Michael: It’s important to to be genuine with yourself and what’s going on internally rather than to be concerned about you know, the expectations that other people are putting down or what society says is normal or expected.

Those things aren’t going to give you the right answers.

My name is Michael.

[On screen text: LGBTIQA+ Asking about asexuality]

My interests include training in martial arts, getting out into the outdoors activities like hiking, camping, kayaking and the like.

And also I’m playing a lot of Dungeons and Dragons at the moment, which is really fun.

And we’re here today to have a chat about asexuality.
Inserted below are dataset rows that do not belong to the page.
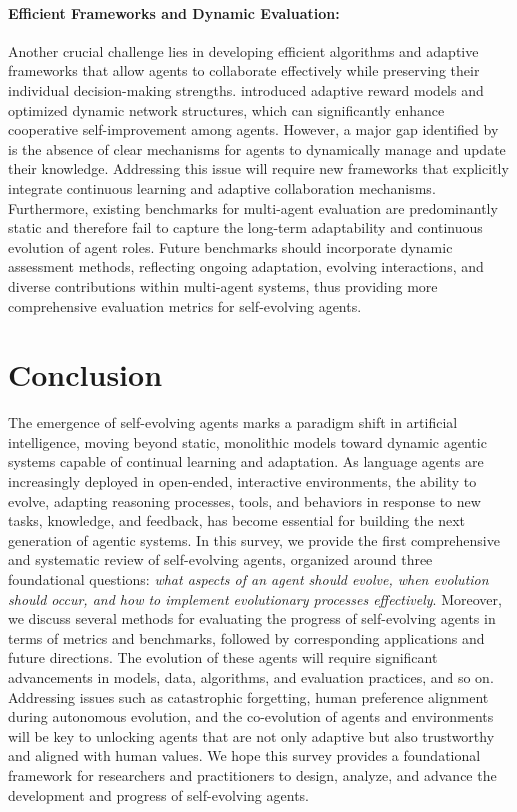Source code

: \documentclass[10pt]{article} %
\begin{document}
\paragraph{Efficient Frameworks and Dynamic Evaluation:}
Another crucial challenge lies in developing efficient algorithms and adaptive frameworks that allow agents to collaborate effectively while preserving their individual decision-making strengths. \citep{hu2024self} introduced adaptive reward models and optimized dynamic network structures, which can significantly enhance cooperative self-improvement among agents. However, a major gap identified by \citep{sun2025collab} is the absence of clear mechanisms for agents to dynamically manage and update their knowledge. Addressing this issue will require new frameworks that explicitly integrate continuous learning and adaptive collaboration mechanisms. Furthermore, existing benchmarks for multi-agent evaluation are predominantly static \citep{zhu2025multiagentbench} and therefore fail to capture the long-term adaptability and continuous evolution of agent roles. Future benchmarks should incorporate dynamic assessment methods, reflecting ongoing adaptation, evolving interactions, and diverse contributions within multi-agent systems, thus providing more comprehensive evaluation metrics for self-evolving agents.




\section{Conclusion}

The emergence of self-evolving agents marks a paradigm shift in artificial intelligence, moving beyond static, monolithic models toward dynamic agentic systems capable of continual learning and adaptation. As language agents are increasingly deployed in open-ended, interactive environments, the ability to evolve, adapting reasoning processes, tools, and behaviors in response to new tasks, knowledge, and feedback, has become essential for building the next generation of agentic systems. In this survey, we provide the first comprehensive and systematic review of self-evolving agents, organized around three foundational questions: \textit{what aspects of an agent should evolve, when evolution should occur, and how to implement evolutionary processes effectively}. Moreover, we discuss several methods for evaluating the progress of self-evolving agents in terms of metrics and benchmarks, followed by corresponding applications and future directions. 
The evolution of these agents will require significant advancements in models, data, algorithms, and evaluation practices, and so on.  Addressing issues such as catastrophic forgetting, human preference alignment during autonomous evolution, and the co-evolution of agents and environments will be key to unlocking agents that are not only adaptive but also trustworthy and aligned with human values. We hope this survey provides a foundational framework for researchers and practitioners to design, analyze, and advance the development and progress of self-evolving agents.







\end{document}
I first found out about asexuality back when I was at uni around 22, 24 years old.

One night in the library when I was procrastinating on writing my thesis, I was looking up stories, different character archetypes and the like on a website called TV Tropes.

And on that I found a page called Asexuality, and it had a line in it speaking about characters who for no other reason, simply weren’t interested in other people on a sexual level.

And when I read that sentence, that paragraph, something clicked to me and I thought, oh, damn, that’s… that’s me.

And for the rest of the night, my thesis was forgotten. Delved into a whole bunch of different research articles, pages, YouTube videos, the works... Left that library a changed man.

The main misconception that I hear a lot when I’m explaining asexuality to someone is that people think that asexuality simply means I’m not interested in sex.

And that’s not necessarily the case for a lot of people. It might be for some, and that’s perfectly fine, but not a lot.

It’s not just one one identity where everyone fits the mould. Some people who identify as ace might experience slight sexual attraction, others might experience it strongly, but only under certain conditions.

Asexuality is experiencing little to no sexual attraction towards other people.

Now you can still engage in sexual activity without that attraction. That’s something that happens every day.

And some members of our community are sex positive and want those experiences, others prefer not to engage. Either way is fine.

But when it comes to the public’s misconception, asexuality is about the lack of sexual attraction, not necessarily the lack of sexual activity or behaviour.

The main difference between thinking I was straight and coming to terms or acknowledging that, oh, actually I am Ace and I am queer.

That gave me the knowledge and the words to be able to communicate my… my own experiences, my own wants and desires. And conversely, what I don’t want.

And knowing that that’s okay, that I’m… I’m allowed to search for happiness in the way that best suits me and how other people do it might not be the right answer for me.

And that’s perfectly fine. And that’s not something that I would be able to do if I even if I didn’t know that asexuality was an option and I wasn’t able to be honest with myself about those things.

It’s… it’s important to acknowledge, okay, if you identify with something and that that label or that identity makes you happy, that’s awesome and that’s something worth… worth paying attention to.